In an interview with The New Yorker, Cammas clarified that the term meant: “to eat and drink with feeling — to recognize that one eats with the nose, the eyes, and the mouth, with everything that makes us human.”
The article explained that Le Fooding is the opposite of the slow food trend that’s currently in vogue in America. Le Fooding is moving forward away from the tradition of our grandfathers that we as Americans are trying to return toward. French chef Yves Camdeborde further clarified that the slow food movement works on the producer side to defend historic methods, while Le Fooding is about the consumer progressing. In the article, Cammas said, “Our role is to work against that tradition: to open minds, to reveal history, to change views. It should be a movement of the young.”
Cammas separates his movement from the nouvelle cuisine of Paul Bocuse and other French chefs in the mid 20th century when food trends shifted to lighter, more naturally prepared foods by saying that the nouvelle cuisine was about replacing old rules with new ones while Le Fooding departs from the rules.

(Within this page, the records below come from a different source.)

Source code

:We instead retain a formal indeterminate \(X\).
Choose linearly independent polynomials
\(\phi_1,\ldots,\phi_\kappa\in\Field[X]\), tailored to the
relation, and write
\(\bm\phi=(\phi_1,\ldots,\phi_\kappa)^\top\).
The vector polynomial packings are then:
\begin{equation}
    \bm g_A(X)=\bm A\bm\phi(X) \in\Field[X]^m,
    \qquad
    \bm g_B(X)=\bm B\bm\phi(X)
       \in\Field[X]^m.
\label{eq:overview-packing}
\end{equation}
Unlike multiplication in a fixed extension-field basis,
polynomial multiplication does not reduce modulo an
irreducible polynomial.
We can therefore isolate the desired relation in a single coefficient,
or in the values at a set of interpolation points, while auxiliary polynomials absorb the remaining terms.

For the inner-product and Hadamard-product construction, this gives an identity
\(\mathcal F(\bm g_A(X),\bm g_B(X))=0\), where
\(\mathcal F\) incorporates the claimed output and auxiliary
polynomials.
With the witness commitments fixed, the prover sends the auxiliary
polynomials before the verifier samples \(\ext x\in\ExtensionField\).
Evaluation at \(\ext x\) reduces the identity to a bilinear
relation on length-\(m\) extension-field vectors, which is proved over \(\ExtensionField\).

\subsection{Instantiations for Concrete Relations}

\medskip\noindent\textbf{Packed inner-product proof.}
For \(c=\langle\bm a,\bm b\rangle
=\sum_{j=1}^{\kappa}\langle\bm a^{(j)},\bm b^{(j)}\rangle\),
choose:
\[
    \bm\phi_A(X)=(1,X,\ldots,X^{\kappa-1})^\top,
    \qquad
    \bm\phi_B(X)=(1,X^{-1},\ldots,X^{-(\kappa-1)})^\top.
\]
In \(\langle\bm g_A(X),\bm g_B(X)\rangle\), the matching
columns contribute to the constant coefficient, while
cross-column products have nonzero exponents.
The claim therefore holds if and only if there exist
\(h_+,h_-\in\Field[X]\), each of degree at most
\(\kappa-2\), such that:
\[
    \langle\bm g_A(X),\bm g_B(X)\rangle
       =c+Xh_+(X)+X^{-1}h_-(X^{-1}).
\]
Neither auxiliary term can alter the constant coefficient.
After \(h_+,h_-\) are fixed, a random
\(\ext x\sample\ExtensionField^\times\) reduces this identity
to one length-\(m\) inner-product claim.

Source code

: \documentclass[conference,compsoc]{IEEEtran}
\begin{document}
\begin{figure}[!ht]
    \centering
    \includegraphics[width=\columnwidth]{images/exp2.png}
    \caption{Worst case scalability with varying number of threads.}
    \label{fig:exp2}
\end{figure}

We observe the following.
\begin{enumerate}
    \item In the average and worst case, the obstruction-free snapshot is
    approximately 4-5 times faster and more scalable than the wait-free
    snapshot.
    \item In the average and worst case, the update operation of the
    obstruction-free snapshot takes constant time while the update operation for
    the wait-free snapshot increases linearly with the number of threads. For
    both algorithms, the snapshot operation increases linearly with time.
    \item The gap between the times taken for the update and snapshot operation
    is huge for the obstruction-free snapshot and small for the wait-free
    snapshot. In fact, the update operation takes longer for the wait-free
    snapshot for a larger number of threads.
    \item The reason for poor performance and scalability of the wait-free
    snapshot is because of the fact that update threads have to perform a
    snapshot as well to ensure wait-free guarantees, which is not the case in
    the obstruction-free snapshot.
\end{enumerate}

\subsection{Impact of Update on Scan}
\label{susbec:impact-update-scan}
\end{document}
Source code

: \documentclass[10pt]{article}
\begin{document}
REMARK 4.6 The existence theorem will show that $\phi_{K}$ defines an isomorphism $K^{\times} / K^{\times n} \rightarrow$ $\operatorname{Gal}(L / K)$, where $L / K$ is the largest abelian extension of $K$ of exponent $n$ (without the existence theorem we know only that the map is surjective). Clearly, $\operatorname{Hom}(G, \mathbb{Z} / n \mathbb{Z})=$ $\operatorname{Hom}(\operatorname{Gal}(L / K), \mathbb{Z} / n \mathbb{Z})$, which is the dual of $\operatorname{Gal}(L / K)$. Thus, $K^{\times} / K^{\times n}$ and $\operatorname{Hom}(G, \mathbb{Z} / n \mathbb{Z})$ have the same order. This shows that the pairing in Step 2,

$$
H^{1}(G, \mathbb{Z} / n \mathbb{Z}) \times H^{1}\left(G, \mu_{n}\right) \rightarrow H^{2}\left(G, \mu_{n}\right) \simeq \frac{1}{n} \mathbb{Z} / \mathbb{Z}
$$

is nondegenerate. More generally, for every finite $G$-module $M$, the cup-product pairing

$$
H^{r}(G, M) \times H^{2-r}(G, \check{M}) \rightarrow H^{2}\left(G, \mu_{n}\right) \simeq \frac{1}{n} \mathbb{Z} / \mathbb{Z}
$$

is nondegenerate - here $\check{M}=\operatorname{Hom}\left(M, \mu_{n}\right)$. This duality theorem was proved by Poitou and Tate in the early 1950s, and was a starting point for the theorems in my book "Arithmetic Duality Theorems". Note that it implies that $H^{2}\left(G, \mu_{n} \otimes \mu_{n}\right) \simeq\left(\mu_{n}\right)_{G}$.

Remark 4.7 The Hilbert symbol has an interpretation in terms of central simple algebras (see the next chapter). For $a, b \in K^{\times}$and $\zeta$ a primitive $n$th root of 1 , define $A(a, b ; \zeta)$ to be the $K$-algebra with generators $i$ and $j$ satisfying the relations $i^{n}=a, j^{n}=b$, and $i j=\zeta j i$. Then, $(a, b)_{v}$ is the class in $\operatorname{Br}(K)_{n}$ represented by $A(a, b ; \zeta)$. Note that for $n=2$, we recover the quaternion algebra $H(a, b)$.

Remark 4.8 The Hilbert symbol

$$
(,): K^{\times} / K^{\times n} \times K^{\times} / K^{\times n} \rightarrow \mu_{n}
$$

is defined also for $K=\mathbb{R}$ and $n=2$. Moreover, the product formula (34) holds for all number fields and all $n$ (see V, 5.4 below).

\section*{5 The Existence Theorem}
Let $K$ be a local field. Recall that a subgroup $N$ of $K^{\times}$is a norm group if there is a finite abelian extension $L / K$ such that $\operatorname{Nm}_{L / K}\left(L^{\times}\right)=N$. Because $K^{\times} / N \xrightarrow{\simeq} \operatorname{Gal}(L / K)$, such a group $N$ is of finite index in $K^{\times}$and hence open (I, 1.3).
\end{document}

"We wanted cooks who cooked with the whole of their selves and souls, not technicians of the table. French cuisine was caught in a museum culture: the dictatorship of a fossilized idea of gastronomy,” Cammas said.
Coq au vin embodies the traditional in French cuisine. |
These foods that Cammas may find Jurassic just seemed right to me. And in most every brasserie I visited, it seemed to resonate with the French diners as well.
Cammas faults me partly for France’s culinary stalling. He blames tourists for allowing French food to stand still. He said in The New Yorker, “this dictatorship has been enforced by tourism: you have tourists packing in to experience gastronomy in a kind of perpetual museum of edification.” He said Le Fooding wanted to escape the expected.
If the French want to move beyond good bread lathered with foie gras, I have to believe that they are moving in the wrong direction. |
This is a good metaphor for the general French persona. They would rather fail in a dramatic and literary fashion than be uneventfully successful. Most Parisans seem to be passionately disaffected. Almost every restaurant had a covered patio where, in the cold of January, Parisans would smoke and argue and debate and seemed to never reach a conclusion or an agreement. It seemed like an accord was not the goal but rather they were arguing to have something to do with their mouths between draws of their cigarette.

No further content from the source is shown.